Task to carry out: Give again exactly the lines that run from the start of the records to the line holding "- proofs: proof", both ends counted. Do not include the pictures.

BEGIN

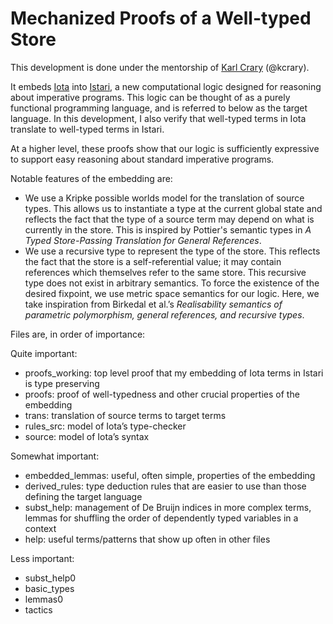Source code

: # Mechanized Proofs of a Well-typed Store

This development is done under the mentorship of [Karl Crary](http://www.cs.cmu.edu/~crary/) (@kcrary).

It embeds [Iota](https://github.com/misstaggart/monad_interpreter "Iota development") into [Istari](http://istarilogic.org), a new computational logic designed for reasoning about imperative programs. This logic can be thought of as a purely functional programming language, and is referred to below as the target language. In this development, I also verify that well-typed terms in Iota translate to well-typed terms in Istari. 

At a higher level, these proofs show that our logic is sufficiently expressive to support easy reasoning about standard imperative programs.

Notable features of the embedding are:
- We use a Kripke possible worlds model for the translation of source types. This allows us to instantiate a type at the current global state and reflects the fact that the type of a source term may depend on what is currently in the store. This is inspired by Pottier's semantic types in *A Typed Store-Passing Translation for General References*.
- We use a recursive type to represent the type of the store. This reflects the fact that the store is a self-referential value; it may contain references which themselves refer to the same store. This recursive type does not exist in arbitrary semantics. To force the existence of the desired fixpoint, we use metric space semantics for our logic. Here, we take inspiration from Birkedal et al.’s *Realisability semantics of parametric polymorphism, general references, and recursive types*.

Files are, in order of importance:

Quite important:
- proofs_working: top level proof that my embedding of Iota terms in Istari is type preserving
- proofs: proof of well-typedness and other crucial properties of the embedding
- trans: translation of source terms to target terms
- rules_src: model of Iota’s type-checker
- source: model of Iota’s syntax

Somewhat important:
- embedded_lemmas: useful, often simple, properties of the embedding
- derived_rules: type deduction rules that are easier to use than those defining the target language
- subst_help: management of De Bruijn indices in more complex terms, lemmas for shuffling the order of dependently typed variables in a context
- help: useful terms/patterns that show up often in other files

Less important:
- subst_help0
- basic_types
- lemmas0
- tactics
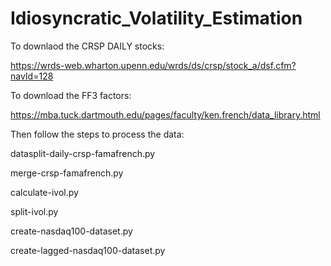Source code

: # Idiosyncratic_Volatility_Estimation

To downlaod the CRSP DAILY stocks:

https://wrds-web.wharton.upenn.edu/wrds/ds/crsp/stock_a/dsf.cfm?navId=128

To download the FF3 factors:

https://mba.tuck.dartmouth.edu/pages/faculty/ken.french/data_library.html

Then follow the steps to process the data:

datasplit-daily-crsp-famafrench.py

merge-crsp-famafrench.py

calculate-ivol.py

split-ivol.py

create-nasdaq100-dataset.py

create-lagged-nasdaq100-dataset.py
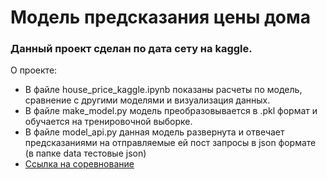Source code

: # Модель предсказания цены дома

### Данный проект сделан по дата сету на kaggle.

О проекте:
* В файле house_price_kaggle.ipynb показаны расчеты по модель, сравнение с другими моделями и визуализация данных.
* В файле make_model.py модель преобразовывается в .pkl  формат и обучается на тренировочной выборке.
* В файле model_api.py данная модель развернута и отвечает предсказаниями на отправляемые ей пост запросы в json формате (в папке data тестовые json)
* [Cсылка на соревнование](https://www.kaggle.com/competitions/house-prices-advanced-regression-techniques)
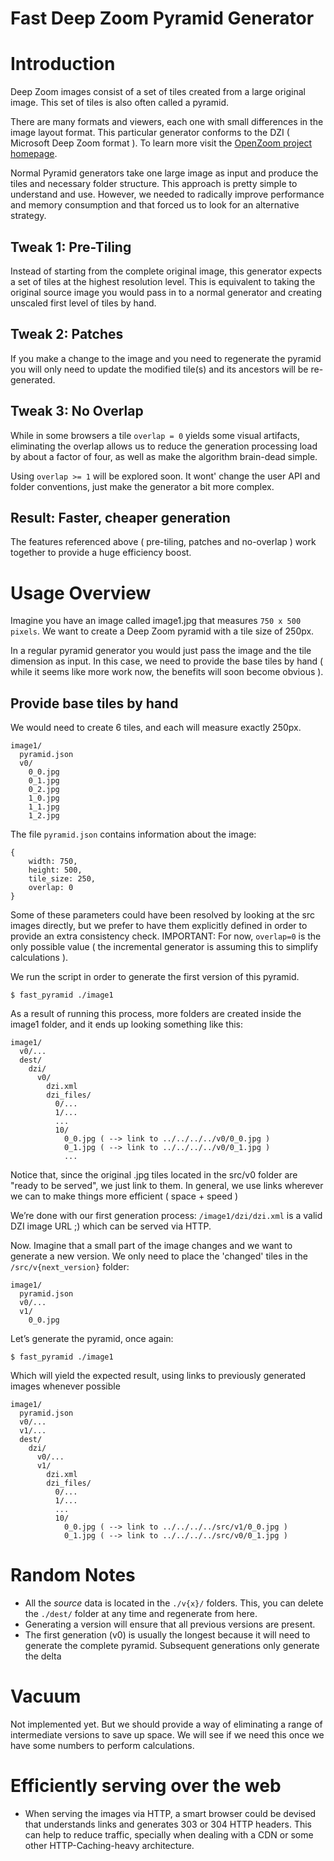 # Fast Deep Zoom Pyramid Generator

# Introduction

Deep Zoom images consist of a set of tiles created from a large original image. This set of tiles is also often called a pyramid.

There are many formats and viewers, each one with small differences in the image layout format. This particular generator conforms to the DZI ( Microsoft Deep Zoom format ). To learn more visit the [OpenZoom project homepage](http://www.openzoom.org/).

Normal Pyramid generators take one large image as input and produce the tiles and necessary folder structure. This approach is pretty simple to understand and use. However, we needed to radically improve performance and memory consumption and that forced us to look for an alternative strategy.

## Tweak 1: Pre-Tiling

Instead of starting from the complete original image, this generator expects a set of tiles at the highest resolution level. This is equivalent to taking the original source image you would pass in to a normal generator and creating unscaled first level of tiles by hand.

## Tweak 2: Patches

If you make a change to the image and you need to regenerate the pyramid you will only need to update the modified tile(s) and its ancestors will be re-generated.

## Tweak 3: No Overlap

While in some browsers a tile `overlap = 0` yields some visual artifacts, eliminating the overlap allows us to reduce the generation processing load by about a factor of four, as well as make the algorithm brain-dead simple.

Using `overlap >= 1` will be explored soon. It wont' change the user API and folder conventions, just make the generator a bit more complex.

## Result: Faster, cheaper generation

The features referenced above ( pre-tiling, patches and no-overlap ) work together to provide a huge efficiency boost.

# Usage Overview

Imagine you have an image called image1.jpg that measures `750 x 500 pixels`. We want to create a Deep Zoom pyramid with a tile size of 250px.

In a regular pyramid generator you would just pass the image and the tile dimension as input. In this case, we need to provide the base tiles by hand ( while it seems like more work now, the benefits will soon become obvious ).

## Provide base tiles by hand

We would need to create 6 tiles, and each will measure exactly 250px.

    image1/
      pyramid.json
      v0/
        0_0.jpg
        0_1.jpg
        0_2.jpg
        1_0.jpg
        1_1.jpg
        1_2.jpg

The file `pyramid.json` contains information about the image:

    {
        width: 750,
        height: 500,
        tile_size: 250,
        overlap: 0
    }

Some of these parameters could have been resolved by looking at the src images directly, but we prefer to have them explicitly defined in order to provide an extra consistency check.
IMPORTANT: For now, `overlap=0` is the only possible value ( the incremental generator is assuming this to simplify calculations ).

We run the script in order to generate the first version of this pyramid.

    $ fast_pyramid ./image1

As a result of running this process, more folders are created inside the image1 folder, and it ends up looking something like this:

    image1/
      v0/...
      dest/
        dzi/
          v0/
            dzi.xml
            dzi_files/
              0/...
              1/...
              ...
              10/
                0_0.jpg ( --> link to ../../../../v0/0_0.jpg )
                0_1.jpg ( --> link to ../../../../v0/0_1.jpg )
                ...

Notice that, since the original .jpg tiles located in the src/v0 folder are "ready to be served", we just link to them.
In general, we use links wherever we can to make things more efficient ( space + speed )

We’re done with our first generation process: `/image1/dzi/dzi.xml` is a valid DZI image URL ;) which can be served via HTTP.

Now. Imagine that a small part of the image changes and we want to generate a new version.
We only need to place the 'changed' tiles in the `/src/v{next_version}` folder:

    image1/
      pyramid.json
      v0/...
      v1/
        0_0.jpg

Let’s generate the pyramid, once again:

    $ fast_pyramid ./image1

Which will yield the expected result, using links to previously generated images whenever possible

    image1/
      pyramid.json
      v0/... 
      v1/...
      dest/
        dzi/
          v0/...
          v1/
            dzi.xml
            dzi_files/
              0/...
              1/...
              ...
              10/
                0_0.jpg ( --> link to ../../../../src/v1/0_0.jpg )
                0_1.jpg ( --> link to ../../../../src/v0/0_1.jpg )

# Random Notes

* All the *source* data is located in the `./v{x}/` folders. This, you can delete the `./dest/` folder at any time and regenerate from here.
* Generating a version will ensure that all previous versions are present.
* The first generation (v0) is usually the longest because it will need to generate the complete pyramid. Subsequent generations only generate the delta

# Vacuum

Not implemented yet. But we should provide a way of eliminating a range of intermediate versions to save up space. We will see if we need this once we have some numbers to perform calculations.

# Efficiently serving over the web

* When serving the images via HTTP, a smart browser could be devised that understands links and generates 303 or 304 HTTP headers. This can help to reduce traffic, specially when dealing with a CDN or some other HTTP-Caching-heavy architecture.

END

Solved exercise:
Source code

: # Mechanized Proofs of a Well-typed Store

This development is done under the mentorship of [Karl Crary](http://www.cs.cmu.edu/~crary/) (@kcrary).

It embeds [Iota](https://github.com/misstaggart/monad_interpreter "Iota development") into [Istari](http://istarilogic.org), a new computational logic designed for reasoning about imperative programs. This logic can be thought of as a purely functional programming language, and is referred to below as the target language. In this development, I also verify that well-typed terms in Iota translate to well-typed terms in Istari. 

At a higher level, these proofs show that our logic is sufficiently expressive to support easy reasoning about standard imperative programs.

Notable features of the embedding are:
- We use a Kripke possible worlds model for the translation of source types. This allows us to instantiate a type at the current global state and reflects the fact that the type of a source term may depend on what is currently in the store. This is inspired by Pottier's semantic types in *A Typed Store-Passing Translation for General References*.
- We use a recursive type to represent the type of the store. This reflects the fact that the store is a self-referential value; it may contain references which themselves refer to the same store. This recursive type does not exist in arbitrary semantics. To force the existence of the desired fixpoint, we use metric space semantics for our logic. Here, we take inspiration from Birkedal et al.’s *Realisability semantics of parametric polymorphism, general references, and recursive types*.

Files are, in order of importance:

Quite important:
- proofs_working: top level proof that my embedding of Iota terms in Istari is type preserving
- proofs: proof of well-typedness and other crucial properties of the embedding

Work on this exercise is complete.